Saturday, May 5, 2007
Online vs in the street a debate on activism
I am having an ongoing debate with my thirty something daughter about street activism vs internet activism. I tend to dismiss people who just sit at computers all day as not "real" activists".
She claims that "internet activism is *equally* important, and that if you focus more time on one type of activism but not the other, that doesn't mean you aren't an activist. In other words, just as people who only go to protest marches but never use the internet can still be activists, so can people who are active in internet communities but don't go to rallies."
I think that people with signs in the streets, and especially with brilliant street art, is still best way to get our message out.

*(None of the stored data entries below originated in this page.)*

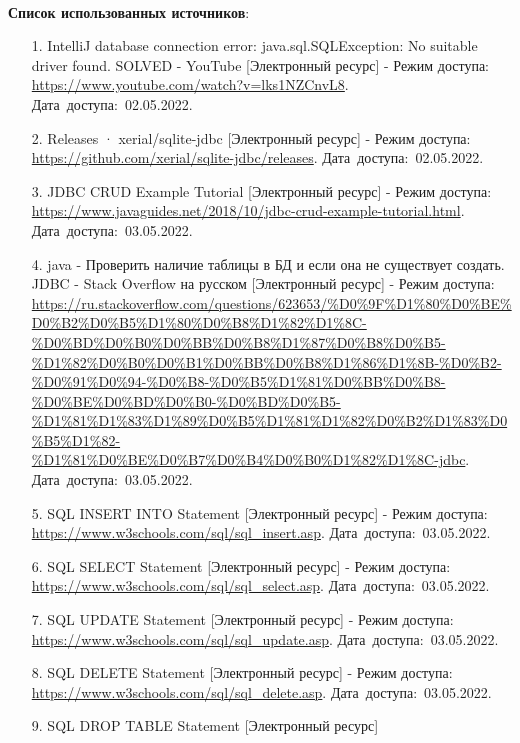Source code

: \documentclass[12pt, a4paper, simple]{eskdtext}
\begin{document}
    \paragraph{} \textbf{Список использованных источников}:
    \begin{enumerate}
        \item[1.] IntelliJ database connection error: java.sql.SQLException: No suitable driver found. SOLVED - YouTube [Электронный ресурс]
        - Режим доступа: \url{https://www.youtube.com/watch?v=lks1NZCnvL8}.
        Дата~доступа:~02.05.2022.
        \item[2.] Releases · xerial/sqlite-jdbc [Электронный ресурс]
        - Режим доступа: \url{https://github.com/xerial/sqlite-jdbc/releases}.
        Дата~доступа:~02.05.2022.
        \item[3.] JDBC CRUD Example Tutorial [Электронный ресурс]
        - Режим доступа: \url{https://www.javaguides.net/2018/10/jdbc-crud-example-tutorial.html}.
        Дата~доступа:~03.05.2022.
        \item[4.] java - Проверить наличие таблицы в БД и если она не существует создать. JDBC - Stack Overflow на русском [Электронный ресурс]
        - Режим доступа: \url{https://ru.stackoverflow.com/questions/623653/%D0%9F%D1%80%D0%BE%D0%B2%D0%B5%D1%80%D0%B8%D1%82%D1%8C-%D0%BD%D0%B0%D0%BB%D0%B8%D1%87%D0%B8%D0%B5-%D1%82%D0%B0%D0%B1%D0%BB%D0%B8%D1%86%D1%8B-%D0%B2-%D0%91%D0%94-%D0%B8-%D0%B5%D1%81%D0%BB%D0%B8-%D0%BE%D0%BD%D0%B0-%D0%BD%D0%B5-%D1%81%D1%83%D1%89%D0%B5%D1%81%D1%82%D0%B2%D1%83%D0%B5%D1%82-%D1%81%D0%BE%D0%B7%D0%B4%D0%B0%D1%82%D1%8C-jdbc}.
        Дата~доступа:~03.05.2022.
        \item[5.] SQL INSERT INTO Statement [Электронный ресурс]
        - Режим доступа: \url{https://www.w3schools.com/sql/sql_insert.asp}.
        Дата~доступа:~03.05.2022.
        \item[6.] SQL SELECT Statement [Электронный ресурс]
        - Режим доступа: \url{https://www.w3schools.com/sql/sql_select.asp}.
        Дата~доступа:~03.05.2022.
        \item[7.] SQL UPDATE Statement [Электронный ресурс]
        - Режим доступа: \url{https://www.w3schools.com/sql/sql_update.asp}.
        Дата~доступа:~03.05.2022.
        \item[8.] SQL DELETE Statement [Электронный ресурс]
        - Режим доступа: \url{https://www.w3schools.com/sql/sql_delete.asp}.
        Дата~доступа:~03.05.2022.
        \item[9.] SQL DROP TABLE Statement [Электронный ресурс]

\end{enumerate}
\end{document}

It is also exciting, stimulating, and makes anyone who participates feel better. She feels street protests are claustrophobic and finds anti war demonstrations depressing.
I participated in A28 action last weekend, all over the country people wrote out impeach, passed out signs, and banners, etc. It was huge, and we all felt connected, even though we are also an online community. It will live in in both cyber and reality.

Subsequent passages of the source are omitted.